Every entry below should be reproduced exactly; no picture is to be included.

Plain-text document sources
|---|
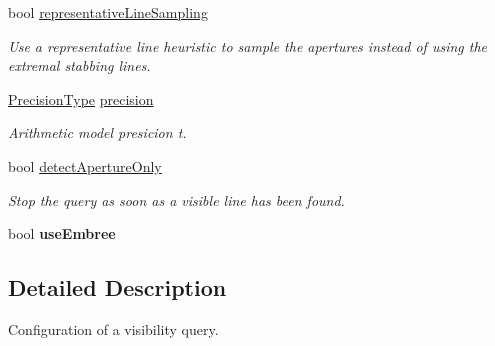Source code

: \begin{DoxyCompactItemize}
\mbox{\label{structvisilib_1_1_visibility_exact_query_configuration_adadc6d7391bfcfdd0b8f20efe79c81cf}} 
bool \mbox{\hyperlink{structvisilib_1_1_visibility_exact_query_configuration_adadc6d7391bfcfdd0b8f20efe79c81cf}{representative\+Line\+Sampling}}
\begin{DoxyCompactList}\small\item\em Use a representative line heuristic to sample the apertures instead of using the extremal stabbing lines. \end{DoxyCompactList}\item 
\mbox{\label{structvisilib_1_1_visibility_exact_query_configuration_a85a72847cd60b3d5d41d0a893e439a71}} 
\mbox{\hyperlink{structvisilib_1_1_visibility_exact_query_configuration_a1cd44b0dffc3d51eb0bd5af35eeb9a8b}{Precision\+Type}} \mbox{\hyperlink{structvisilib_1_1_visibility_exact_query_configuration_a85a72847cd60b3d5d41d0a893e439a71}{precision}}
\begin{DoxyCompactList}\small\item\em Arithmetic model presicion t. \end{DoxyCompactList}\item 
\mbox{\label{structvisilib_1_1_visibility_exact_query_configuration_aea2fdde8a10663bb824ac5308a42b991}} 
bool \mbox{\hyperlink{structvisilib_1_1_visibility_exact_query_configuration_aea2fdde8a10663bb824ac5308a42b991}{detect\+Aperture\+Only}}
\begin{DoxyCompactList}\small\item\em Stop the query as soon as a visible line has been found. \end{DoxyCompactList}\item 
\mbox{\label{structvisilib_1_1_visibility_exact_query_configuration_a0b70061fa5e2e0a166af938b79e63147}} 
bool {\bfseries use\+Embree}
\end{DoxyCompactItemize}


\subsection{Detailed Description}
Configuration of a visibility query.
|---|
● **SOLUTION TO THIS EXERCISE**
Source code

: \begin{DoxyCompactItemize}
\mbox{\label{structvisilib_1_1_visibility_exact_query_configuration_adadc6d7391bfcfdd0b8f20efe79c81cf}} 
bool \mbox{\hyperlink{structvisilib_1_1_visibility_exact_query_configuration_adadc6d7391bfcfdd0b8f20efe79c81cf}{representative\+Line\+Sampling}}
\begin{DoxyCompactList}\small\item\em Use a representative line heuristic to sample the apertures instead of using the extremal stabbing lines. \end{DoxyCompactList}\item 
\mbox{\label{structvisilib_1_1_visibility_exact_query_configuration_a85a72847cd60b3d5d41d0a893e439a71}} 
\mbox{\hyperlink{structvisilib_1_1_visibility_exact_query_configuration_a1cd44b0dffc3d51eb0bd5af35eeb9a8b}{Precision\+Type}} \mbox{\hyperlink{structvisilib_1_1_visibility_exact_query_configuration_a85a72847cd60b3d5d41d0a893e439a71}{precision}}
\begin{DoxyCompactList}\small\item\em Arithmetic model presicion t. \end{DoxyCompactList}\item 
\mbox{\label{structvisilib_1_1_visibility_exact_query_configuration_aea2fdde8a10663bb824ac5308a42b991}} 
bool \mbox{\hyperlink{structvisilib_1_1_visibility_exact_query_configuration_aea2fdde8a10663bb824ac5308a42b991}{detect\+Aperture\+Only}}
\begin{DoxyCompactList}\small\item\em Stop the query as soon as a visible line has been found. \end{DoxyCompactList}\item 
\mbox{\label{structvisilib_1_1_visibility_exact_query_configuration_a0b70061fa5e2e0a166af938b79e63147}} 
bool {\bfseries use\+Embree}
\end{DoxyCompactItemize}


\subsection{Detailed Description}
Configuration of a visibility query.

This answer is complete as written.